- The data:
+ + +
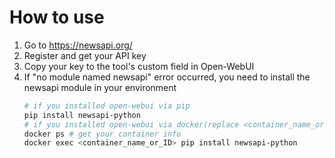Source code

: # How to use
1. Go to  https://newsapi.org/
2. Register and get your API key
3. Copy your key to the tool's custom field in Open-WebUI
4. If "no module named newsapi" error occurred, you need to install the newsapi module in your environment
   ```bash
   # if you installed open-webui via pip
   pip install newsapi-python
   # if you installed open-webui via docker(replace <container_name_or_ID> to actual name or id)
   docker ps # get your container info
   docker exec <container_name_or_ID> pip install newsapi-python
   ```
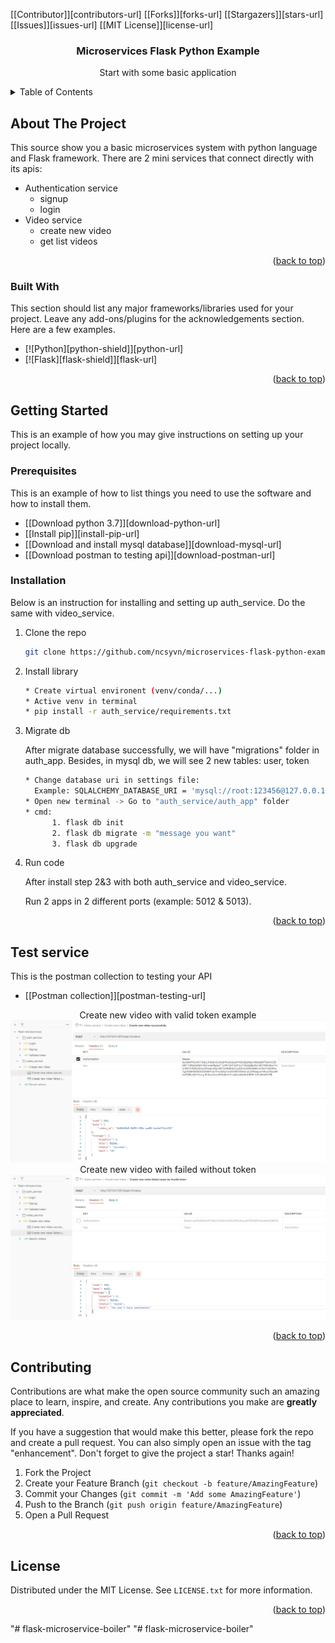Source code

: 


[[Contributor]][contributors-url]
[[Forks]][forks-url]
[[Stargazers]][stars-url]
[[Issues]][issues-url]
[[MIT License]][license-url]

 
  <h3 align="center">Microservices Flask Python Example</h3>

  <p align="center">
    Start with some basic application
    <br />
</p>




<!-- TABLE OF CONTENTS -->
<details>
  <summary>Table of Contents</summary>
  <ol>
    <li>
      <a href="#about-the-project">About The Project</a>
      <ul>
        <li><a href="#built-with">Built With</a></li>
      </ul>
    </li>
    <li>
      <a href="#getting-started">Getting Started</a>
      <ul>
        <li><a href="#prerequisites">Prerequisites</a></li>
        <li><a href="#installation">Installation</a></li>
      </ul>
    </li>
    <li><a href="#usage">Usage</a></li>
    <li><a href="#test-service">Test Service</a></li>
    <li><a href="#contributing">Contributing</a></li>
    <li><a href="#license">License</a></li>
    <li><a href="#contact">Contact</a></li>
  </ol>
</details>



<!-- ABOUT THE PROJECT -->
## About The Project


This source show you a basic microservices system with python language and Flask framework.
There are 2 mini services that connect directly with its apis:
* Authentication service
    * signup
    * login
* Video service
    * create new video
    * get list videos


<p align="right">(<a href="#page-top">back to top</a>)</p>



### Built With

This section should list any major frameworks/libraries used for your project. Leave any add-ons/plugins for the acknowledgements section. Here are a few examples.

* [![Python][python-shield]][python-url]
* [![Flask][flask-shield]][flask-url]

<p align="right">(<a href="#page-top">back to top</a>)</p>



<!-- GETTING STARTED -->
## Getting Started

This is an example of how you may give instructions on setting up your project locally.

### Prerequisites

This is an example of how to list things you need to use the software and how to install them.
* [[Download python 3.7]][download-python-url]
* [[Install pip]][install-pip-url]
* [[Download and install mysql database]][download-mysql-url]
* [[Download postman to testing api]][download-postman-url]

  
### Installation

Below is an instruction for installing and setting up auth_service. Do the same with video_service.

1. Clone the repo
   ```sh
   git clone https://github.com/ncsyvn/microservices-flask-python-example.git
   ```
2. Install library
   ```sh
   * Create virtual environent (venv/conda/...)
   * Active venv in terminal
   * pip install -r auth_service/requirements.txt
   ```
3. Migrate db

    After migrate database successfully, we will have "migrations" folder in auth_app. 
    Besides, in mysql db, we will see 2 new tables: user, token
   ```sh
   * Change database uri in settings file:
     Example: SQLALCHEMY_DATABASE_URI = 'mysql://root:123456@127.0.0.1:3306/auth_service'
   * Open new terminal -> Go to "auth_service/auth_app" folder
   * cmd: 
         1. flask db init
         2. flask db migrate -m "message you want"
         3. flask db upgrade  
   ```

4. Run code
    
    After install step 2&3 with both auth_service and video_service. 

    Run 2 apps in 2 different ports (example: 5012 & 5013).
<p align="right">(<a href="#readme-top">back to top</a>)</p>



<!-- Test service -->
## Test service
This is the postman collection to testing your API
* [[Postman collection]][postman-testing-url]
<div align="center">
    <h12>Create new video with valid token example</h12>
</div>
<a href="https://github.com/ncsyvn/microservices-flask-python-example/images/create-video-success-with-token.png">
    <img src="images/create-video-success-with-token.png" alt="Create video success with valid token">
</a>
<div align="center">
    <h12>Create new video with failed without token</h12>
</div>
<a href="https://github.com/ncsyvn/microservices-flask-python-example/images/create-video-failed-without-token.png">
    <img src="images/create-video-failed-without-token.png" alt="Create video failed without">
</a>
<p align="right">(<a href="#readme-top">back to top</a>)</p>


<!-- CONTRIBUTING -->
## Contributing

Contributions are what make the open source community such an amazing place to learn, inspire, and create. Any contributions you make are **greatly appreciated**.

If you have a suggestion that would make this better, please fork the repo and create a pull request. You can also simply open an issue with the tag "enhancement".
Don't forget to give the project a star! Thanks again!

1. Fork the Project
2. Create your Feature Branch (`git checkout -b feature/AmazingFeature`)
3. Commit your Changes (`git commit -m 'Add some AmazingFeature'`)
4. Push to the Branch (`git push origin feature/AmazingFeature`)
5. Open a Pull Request

<p align="right">(<a href="#readme-top">back to top</a>)</p>



<!-- LICENSE -->
## License

Distributed under the MIT License. See `LICENSE.txt` for more information.

<p align="right">(<a href="#readme-top">back to top</a>)</p>

"# flask-microservice-boiler" 
"# flask-microservice-boiler"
+ + +
- Task: Where a line of the data holds "basic", show that line.

- Solution to the problem:
    Start with some basic application
This source show you a basic microservices system with python language and Flask framework.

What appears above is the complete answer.